RSDK-7854 - fix local dialing, server_hostname setting (viamrobotics#632

)
stuqdog · Jun 11, 2024 · aecf132 · aecf132
1 parent fc3ec46
commit aecf132
Showing 1 changed file with 12 additions and 2 deletions.
diff --git a/src/viam/rpc/dial.py b/src/viam/rpc/dial.py
@@ -313,12 +313,22 @@ async def _dial_direct(address: str, options: Optional[DialOptions] = None) -> C
     if insecure:
         ctx = None
     else:
-        ctx = ssl.create_default_context(purpose=ssl.Purpose.SERVER_AUTH)
+        is_local_host = host is not None and (host.startswith("localhost") or host.startswith("0.0.0.0") or host.startswith("127."))
+        if is_local_host:
+            ctx = ssl._create_unverified_context(purpose=ssl.Purpose.SERVER_AUTH)
+        else:
+            ctx = ssl.create_default_context(purpose=ssl.Purpose.SERVER_AUTH)
         ctx.minimum_version = ssl.TLSVersion.TLSv1_2
         ctx.set_ciphers("ECDHE+AESGCM:ECDHE+CHACHA20:DHE+AESGCM:DHE+CHACHA20")
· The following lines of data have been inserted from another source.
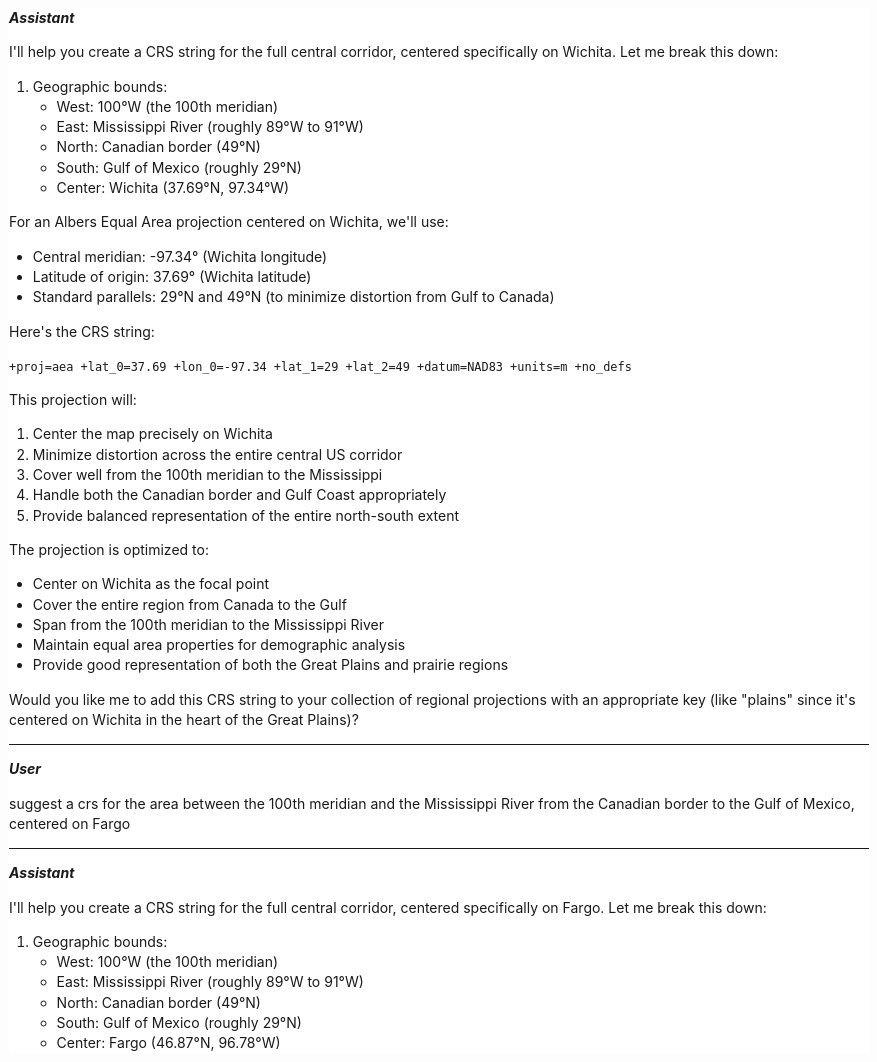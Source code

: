 
_**Assistant**_

I'll help you create a CRS string for the full central corridor, centered specifically on Wichita. Let me break this down:

1. Geographic bounds:
   - West: 100°W (the 100th meridian)
   - East: Mississippi River (roughly 89°W to 91°W)
   - North: Canadian border (49°N)
   - South: Gulf of Mexico (roughly 29°N)
   - Center: Wichita (37.69°N, 97.34°W)

For an Albers Equal Area projection centered on Wichita, we'll use:
- Central meridian: -97.34° (Wichita longitude)
- Latitude of origin: 37.69° (Wichita latitude)
- Standard parallels: 29°N and 49°N (to minimize distortion from Gulf to Canada)

Here's the CRS string:
```
+proj=aea +lat_0=37.69 +lon_0=-97.34 +lat_1=29 +lat_2=49 +datum=NAD83 +units=m +no_defs
```

This projection will:
1. Center the map precisely on Wichita
2. Minimize distortion across the entire central US corridor
3. Cover well from the 100th meridian to the Mississippi
4. Handle both the Canadian border and Gulf Coast appropriately
5. Provide balanced representation of the entire north-south extent

The projection is optimized to:
- Center on Wichita as the focal point
- Cover the entire region from Canada to the Gulf
- Span from the 100th meridian to the Mississippi River
- Maintain equal area properties for demographic analysis
- Provide good representation of both the Great Plains and prairie regions

Would you like me to add this CRS string to your collection of regional projections with an appropriate key (like "plains" since it's centered on Wichita in the heart of the Great Plains)?

---

_**User**_

suggest a crs for the area between the 100th meridian and the Mississippi River from the Canadian border to the Gulf of Mexico, centered on Fargo

---

_**Assistant**_

I'll help you create a CRS string for the full central corridor, centered specifically on Fargo. Let me break this down:

1. Geographic bounds:
   - West: 100°W (the 100th meridian)
   - East: Mississippi River (roughly 89°W to 91°W)
   - North: Canadian border (49°N)
   - South: Gulf of Mexico (roughly 29°N)
   - Center: Fargo (46.87°N, 96.78°W)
         ctx.set_alpn_protocols(["h2"])
 
-        if options is not None and options.auth_entity and host != options.auth_entity:
+        if (
+            options is not None
+            and options.auth_entity
+            and host != options.auth_entity
+            and options.credentials is not None
+            and options.credentials.type != "api-key"
+        ):
             server_hostname = options.auth_entity
 
         # Test if downgrade is required.